The Kurdish Minority  
Lack of progress on the internal displacement of Kurdish villagers remained a key human rights concern. During their bitter armed conflict with the illegal armed Kurdish Workers' Party (PKK) from 1984 to 1999, Turkish armed forces forcibly evacuated hundreds of thousands of Kurdish villagers from their homes in the southeast. Most villagers are still unable to return to their property because of the threat posed by paramilitary village guards and uncleared mines, or because they cannot afford to restore their homes and local infrastructure. The majority of the displaced are still living in poverty and hardship in urban areas throughout the country.  
 
Successive governments' return programs have been discriminatory, under-financed, and ineffective, existing in little more than name. Moreover, return is still a hazardous process. Three newly returned villagers were killed by landmines in separate incidents in 2003. In July 2002, Yusuf ‹nal and his two sons Abdurrahim and Abdulsamet were killed when they returned to Nureddin village in Mu_ province to collect their hay crop. Family members reported that a truck full of village guards came to stop them collecting the crop, and that they began to beat the three men. Fleeing relatives heard gunshots shortly afterwards. Twenty-four village guards are currently on trial for the murders, but to date courts have been very reluctant to convict serving members of the security forces, including village guards, for such offences.  
 
Abolition of the Death Penalty  
In 2002 Turkey made a substantial contribution to the international movement for abolition of the death penalty by removing capital punishment for all peacetime offences, and in November 2003 made permanent this commitment by ratifying the sixth optional protocol to the European Human Rights Convention.
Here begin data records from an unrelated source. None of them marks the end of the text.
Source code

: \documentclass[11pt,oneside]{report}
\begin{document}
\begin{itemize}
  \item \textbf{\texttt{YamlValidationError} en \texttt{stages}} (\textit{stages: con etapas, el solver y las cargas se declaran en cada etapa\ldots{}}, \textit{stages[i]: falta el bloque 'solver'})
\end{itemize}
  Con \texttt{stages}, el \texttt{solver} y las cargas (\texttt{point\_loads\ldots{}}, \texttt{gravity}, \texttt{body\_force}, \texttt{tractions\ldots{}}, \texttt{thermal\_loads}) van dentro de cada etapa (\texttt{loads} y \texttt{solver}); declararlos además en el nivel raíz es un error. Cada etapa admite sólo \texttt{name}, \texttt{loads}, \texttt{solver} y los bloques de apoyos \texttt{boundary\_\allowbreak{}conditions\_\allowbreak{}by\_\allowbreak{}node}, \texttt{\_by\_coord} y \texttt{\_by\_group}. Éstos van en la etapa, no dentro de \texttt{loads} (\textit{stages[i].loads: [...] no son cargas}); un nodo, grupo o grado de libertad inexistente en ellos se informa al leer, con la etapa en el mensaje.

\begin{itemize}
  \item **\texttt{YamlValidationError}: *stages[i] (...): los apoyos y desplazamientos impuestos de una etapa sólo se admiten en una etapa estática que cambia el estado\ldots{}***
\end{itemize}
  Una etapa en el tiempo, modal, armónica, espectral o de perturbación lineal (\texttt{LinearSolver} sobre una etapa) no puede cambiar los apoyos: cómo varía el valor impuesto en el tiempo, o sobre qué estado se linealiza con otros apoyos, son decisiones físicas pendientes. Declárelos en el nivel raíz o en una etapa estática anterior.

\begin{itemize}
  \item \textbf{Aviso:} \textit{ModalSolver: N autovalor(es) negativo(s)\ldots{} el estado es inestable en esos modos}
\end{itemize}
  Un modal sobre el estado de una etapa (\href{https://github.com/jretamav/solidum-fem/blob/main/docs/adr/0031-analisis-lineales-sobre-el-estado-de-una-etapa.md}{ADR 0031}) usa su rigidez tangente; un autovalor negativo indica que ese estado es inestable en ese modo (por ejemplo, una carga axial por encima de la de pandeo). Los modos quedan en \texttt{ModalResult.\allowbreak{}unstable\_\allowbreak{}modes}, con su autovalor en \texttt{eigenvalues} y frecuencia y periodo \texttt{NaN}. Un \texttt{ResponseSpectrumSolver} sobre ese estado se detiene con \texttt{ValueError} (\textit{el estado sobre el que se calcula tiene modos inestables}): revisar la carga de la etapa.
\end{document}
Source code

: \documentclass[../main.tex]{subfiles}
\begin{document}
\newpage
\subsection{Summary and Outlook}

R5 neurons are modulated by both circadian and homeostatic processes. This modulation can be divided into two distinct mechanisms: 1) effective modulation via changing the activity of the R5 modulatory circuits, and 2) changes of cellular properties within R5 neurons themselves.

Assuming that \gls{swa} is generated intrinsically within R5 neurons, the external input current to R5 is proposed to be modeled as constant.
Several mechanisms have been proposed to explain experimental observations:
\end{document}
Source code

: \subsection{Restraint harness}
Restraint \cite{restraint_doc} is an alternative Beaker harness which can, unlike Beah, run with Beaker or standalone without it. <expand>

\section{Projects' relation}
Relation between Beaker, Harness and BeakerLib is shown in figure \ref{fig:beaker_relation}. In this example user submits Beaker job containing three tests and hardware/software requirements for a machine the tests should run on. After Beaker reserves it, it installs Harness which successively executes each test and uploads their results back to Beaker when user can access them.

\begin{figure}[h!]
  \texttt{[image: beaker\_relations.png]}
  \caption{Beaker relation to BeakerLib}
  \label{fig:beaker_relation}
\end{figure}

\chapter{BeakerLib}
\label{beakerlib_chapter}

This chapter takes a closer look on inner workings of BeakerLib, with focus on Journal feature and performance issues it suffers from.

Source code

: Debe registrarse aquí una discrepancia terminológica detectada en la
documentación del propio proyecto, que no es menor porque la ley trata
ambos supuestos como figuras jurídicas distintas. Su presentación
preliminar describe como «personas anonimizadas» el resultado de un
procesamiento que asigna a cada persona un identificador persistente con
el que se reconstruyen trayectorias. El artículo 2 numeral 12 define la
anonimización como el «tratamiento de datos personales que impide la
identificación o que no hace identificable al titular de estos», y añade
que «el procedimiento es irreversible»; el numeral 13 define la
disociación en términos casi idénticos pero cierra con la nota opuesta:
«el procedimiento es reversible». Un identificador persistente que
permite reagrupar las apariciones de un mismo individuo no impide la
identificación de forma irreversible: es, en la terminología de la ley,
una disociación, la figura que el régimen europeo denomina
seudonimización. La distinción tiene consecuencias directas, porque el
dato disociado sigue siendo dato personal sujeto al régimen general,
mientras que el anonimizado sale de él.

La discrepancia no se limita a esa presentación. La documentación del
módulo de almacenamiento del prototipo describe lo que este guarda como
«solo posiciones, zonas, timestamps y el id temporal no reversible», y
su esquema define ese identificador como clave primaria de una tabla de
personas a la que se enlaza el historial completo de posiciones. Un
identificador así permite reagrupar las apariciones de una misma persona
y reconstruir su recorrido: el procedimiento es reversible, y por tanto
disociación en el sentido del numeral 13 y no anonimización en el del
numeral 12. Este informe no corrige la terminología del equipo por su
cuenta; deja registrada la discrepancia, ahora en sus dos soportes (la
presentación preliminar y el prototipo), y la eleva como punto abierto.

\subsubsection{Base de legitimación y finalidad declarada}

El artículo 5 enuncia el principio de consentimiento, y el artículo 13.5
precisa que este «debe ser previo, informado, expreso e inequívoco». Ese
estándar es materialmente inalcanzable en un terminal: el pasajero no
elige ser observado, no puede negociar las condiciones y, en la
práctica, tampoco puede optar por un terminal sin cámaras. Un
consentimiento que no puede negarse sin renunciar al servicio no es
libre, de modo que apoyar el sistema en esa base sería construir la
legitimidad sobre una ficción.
In January 2004 Turkey completed abolition of the death penalty by ratifying article 13, which covers wartime executions.  
 
Key International Actors  
The E.U. recognized Turkey's candidacy in 1999, but stated that Turkey should not proceed further until it had met the political criteria for membership, including "the stability of institutions guaranteeing democracy, the rule of law, human rights, and respect for and protection of minorities." Since the aspiration to E.U. membership is widely shared by the Turkish public and business community, the accession process has acted as an incentive to reform. Set against this is a profound institutional resistance to transparency and democratic norms among the civil service, judiciary, and security forces that is acting as a counterforce to change. After a long period of delay, in which cosmetic reforms were offered as a substitute for genuine change, the reform process began to gain traction in August 2002 when a strongly nationalist coalition government passed a significant package of reforms that included the abolition of the death penalty. Since then, the center-right religious Justice and Development party (AKP) has maintained the legislative momentum. In November 2003 the E.U.'s annual Regular Report acknowledged progress but signalled that there is considerable work still to do before December 2004, when the Commission will make a decision whether or not to move forward to the next step in Turkey's candidacy.  
 
In his report of November 2002 Francis Deng, the special representative of the U.N. secretary general on internal displacement, recommended that the Turkish government invite relevant intergovernmental organizations, including the U.N. Development Programme and the U.N. High Commission for Refugees, to discuss what could be done to ensure that displaced villagers can return to their homes in dignity and safety. In October 2003 Turkish foreign ministry officials signaled that this meeting will go ahead.